There are a number of ways in which ambiguity comes into play in life, and its existence allows for creativity, excitement, innovation. It also allows for frustration, anger, and disillusionment.
In teaching, ambiguity can, when applied appropriately, be a powerful, positive force. But it can also lead to significant management or outcome issues if not recognized or ignored.
In this post, I want to address the problem with “ambiguity of goals” in courses.
In different disciplines, the goals can be shockingly vague: “write well” or “understand algebra.” Standardized tests can help clarify expectations, but even here the goals are rarely explicit: “do well on the calculus AP”; “do well on the US history SAT2.” Rarely (in private schools, at least) are specific targets on external tests given: generally, administrators simply look for “comparable performance.” Although not always clearly articulated, “comparable performance” usually means “compared to years past” and “compared to other sections of the same course.”

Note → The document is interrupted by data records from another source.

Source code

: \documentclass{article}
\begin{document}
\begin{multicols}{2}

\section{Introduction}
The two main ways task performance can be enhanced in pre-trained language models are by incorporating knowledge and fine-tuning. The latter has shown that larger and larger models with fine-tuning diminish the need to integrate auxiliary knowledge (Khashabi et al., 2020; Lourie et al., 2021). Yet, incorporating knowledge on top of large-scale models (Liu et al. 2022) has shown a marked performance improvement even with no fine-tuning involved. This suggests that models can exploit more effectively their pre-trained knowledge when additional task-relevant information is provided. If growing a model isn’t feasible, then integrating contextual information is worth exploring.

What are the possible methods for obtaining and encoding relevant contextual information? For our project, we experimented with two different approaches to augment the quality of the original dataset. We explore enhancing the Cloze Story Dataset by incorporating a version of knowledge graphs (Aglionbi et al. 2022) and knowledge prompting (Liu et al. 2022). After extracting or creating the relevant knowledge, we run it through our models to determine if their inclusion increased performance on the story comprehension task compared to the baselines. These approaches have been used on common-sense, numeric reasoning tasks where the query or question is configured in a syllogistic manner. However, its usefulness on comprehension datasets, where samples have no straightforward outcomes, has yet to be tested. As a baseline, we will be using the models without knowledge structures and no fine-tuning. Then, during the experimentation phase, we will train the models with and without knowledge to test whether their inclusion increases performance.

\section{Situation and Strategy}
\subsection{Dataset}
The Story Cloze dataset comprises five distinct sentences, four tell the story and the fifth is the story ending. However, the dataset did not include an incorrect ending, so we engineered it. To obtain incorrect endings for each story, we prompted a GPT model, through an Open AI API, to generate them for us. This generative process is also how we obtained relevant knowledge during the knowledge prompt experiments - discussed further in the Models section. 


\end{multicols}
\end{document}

In courses where no standardized test is used as a metric, and where teachers design their own tests and metrics and assign their own grades, you can see that the situation is ripe for a number of problems. The most basic one is “What are the goals of this course, who sets them, and who measures the degree of their attainment?”
Scarcely anyone in the English dept would argue with the proposition that “writing well” is a highly desirable outcome of each of our core courses. Since there are different kinds of writing, however, there can be disagreement as to what kind of writing is most important; there can be disagreement as to how much time other desirable goals (such as speaking well) should take away from the time spent on improving writing; there can be disagreement on whether students are expected to hit some common standard or simply to “improve” a reasonable amount.

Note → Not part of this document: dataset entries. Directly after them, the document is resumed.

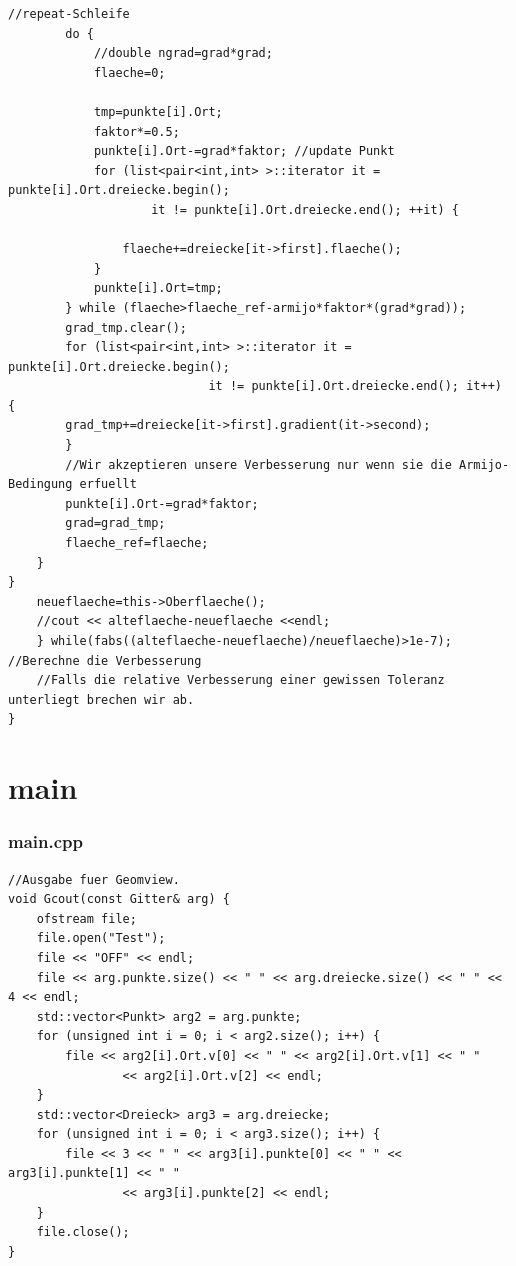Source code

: \documentclass{beamer}
\begin{document}
\begin{frame}[fragile]
\begin{lstlisting}
//repeat-Schleife
		do {
			//double ngrad=grad*grad;
			flaeche=0;

			tmp=punkte[i].Ort;
			faktor*=0.5;
			punkte[i].Ort-=grad*faktor; //update Punkt
			for (list<pair<int,int> >::iterator it = punkte[i].Ort.dreiecke.begin();
					it != punkte[i].Ort.dreiecke.end(); ++it) {

				flaeche+=dreiecke[it->first].flaeche();
			}
			punkte[i].Ort=tmp;
		} while (flaeche>flaeche_ref-armijo*faktor*(grad*grad));
		grad_tmp.clear();
		for (list<pair<int,int> >::iterator it = punkte[i].Ort.dreiecke.begin();
							it != punkte[i].Ort.dreiecke.end(); it++) {
		grad_tmp+=dreiecke[it->first].gradient(it->second);
		}
		//Wir akzeptieren unsere Verbesserung nur wenn sie die Armijo-Bedingung erfuellt
		punkte[i].Ort-=grad*faktor;
		grad=grad_tmp;
		flaeche_ref=flaeche;
	}
}
	neueflaeche=this->Oberflaeche();
	//cout << alteflaeche-neueflaeche <<endl;
	} while(fabs((alteflaeche-neueflaeche)/neueflaeche)>1e-7); //Berechne die Verbesserung
	//Falls die relative Verbesserung einer gewissen Toleranz unterliegt brechen wir ab.
}
\end{lstlisting}
\end{frame}

\section{main}

\begin{frame}[fragile]

\frametitle{main.cpp}

\begin{lstlisting}
//Ausgabe fuer Geomview.
void Gcout(const Gitter& arg) {
	ofstream file;
	file.open("Test");
	file << "OFF" << endl;
	file << arg.punkte.size() << " " << arg.dreiecke.size() << " " << 4 << endl;
	std::vector<Punkt> arg2 = arg.punkte;
	for (unsigned int i = 0; i < arg2.size(); i++) {
		file << arg2[i].Ort.v[0] << " " << arg2[i].Ort.v[1] << " "
				<< arg2[i].Ort.v[2] << endl;
	}
	std::vector<Dreieck> arg3 = arg.dreiecke;
	for (unsigned int i = 0; i < arg3.size(); i++) {
		file << 3 << " " << arg3[i].punkte[0] << " " << arg3[i].punkte[1] << " "
				<< arg3[i].punkte[2] << endl;
	}
	file.close();
}
\end{lstlisting}
\end{frame}
\end{document}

In math, “understanding algebra” (or whatever course) is scarcely a goal with which one could argue. But there is–or can be–plenty of disagreement about what it means. Here are some basic questions to which any math course (we’ve moved beyond the algebra example cited above) should, I think, have answers before one starts to teach it.

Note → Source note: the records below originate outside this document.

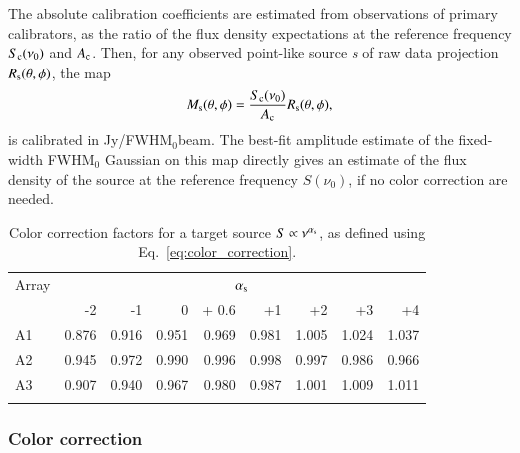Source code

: The absolute calibration coefficients are estimated from observations
of primary calibrators, as the ratio of
the flux density expectations at the reference frequency
$S_{\rm{c}}(\nu_0)$ and $A_{\rm{c}}$. Then, for any observed point-like source
{\sl s} of raw data projection $R_{\rm{s}}(\theta,\phi)$, the map
\begin{equation}
  M_{\rm{s}}(\theta, \phi) = \frac{S_{\rm{c}} (\nu_{0})}{A_{\rm{c}}}
  R_{\rm{s}}(\theta,\phi),
  \label{eq:pointsourcephot}
\end{equation}
is calibrated in Jy/FWHM$_{0}$beam. {\lp The best-fit amplitude estimate
of the fixed-width FWHM$_{0}$ Gaussian on this map directly gives an
estimate of the flux density of the source at the reference
frequency $S(\nu_{0})$, if no color correction are needed.}

\begin{table}[!thbp]
\caption{Color correction factors for a target source  $S \propto \nu^{\alpha_{\rm{s}}}$, as defined using Eq.~\ref{eq:color_correction}.}
\label{tab:mod}
\centering 
\begin{tabular}{lrrrrrrrr}
\hline\hline
\noalign{\smallskip}
Array     & \multicolumn{8}{c}{$\alpha_{\rm{s}}$} \\
\noalign{\smallskip}
\hline
\noalign{\smallskip}
         &  -2 &  -1    &    0  & + 0.6 & +1  &  +2  & +3 & +4  \\       
\noalign{\smallskip}
\hline
\noalign{\smallskip}
          A1   & 0.876  &  0.916   &   0.951  & 0.969 &  0.981   &  1.005  &    1.024  &  1.037   \\
          A2   & 0.945  &  0.972   &   0.990  & 0.996 &  0.998   &  0.997  &    0.986  &  0.966      \\ 
          A3   & 0.907  &  0.940   &   0.967  & 0.980 &  0.987   &  1.001  &    1.009  &  1.011     \\
            \noalign{\smallskip}
            \hline
\end{tabular}
\end{table}

\subsubsection{Color correction}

- What kinds of problems should students be expected to solve?
- What is the role of proof in the course?
- What kinds of creativity are expected/allowed in the course?
- How significant should applications of the subject to problems in other disciplines or “the real world” be?
- What kinds of methodology are to be emphasized in the course?
Let me give a few examples:
What kinds of problems should students be expected to solve?
Are the problems essentially single-step or multi-step? Do they require knowing only one basic concept or more? Are they identical or very similar to problems already done? Are they algorithmic, or should students have to think about how to solve them even if they “know the material”?
What is the role of proof in the course?
Are proofs and derivations basically ignored? Does the teacher present them during exposition? Are students expected to be able to reproduce given proofs or derivations on assessments? Are students expected to do proofs or derivations other than ones they’ve already seen?
What kinds of creativity are expected/allowed in the course?
As long as students learn the indicated algorithms/procedures and learn to recognize when to use them, will they do well? Are different, but mathematically sound, approaches to the same problem presented by the teacher or encouraged in the student’s work? Are there open-ended questions or discussions where students can more easily deviate from a “typical response path”? Are there independent projects in the course where students have some control over what problems they attack as well as on how they attack them?
How significant should applications of the subject to problems in other disciplines or “the real world” be?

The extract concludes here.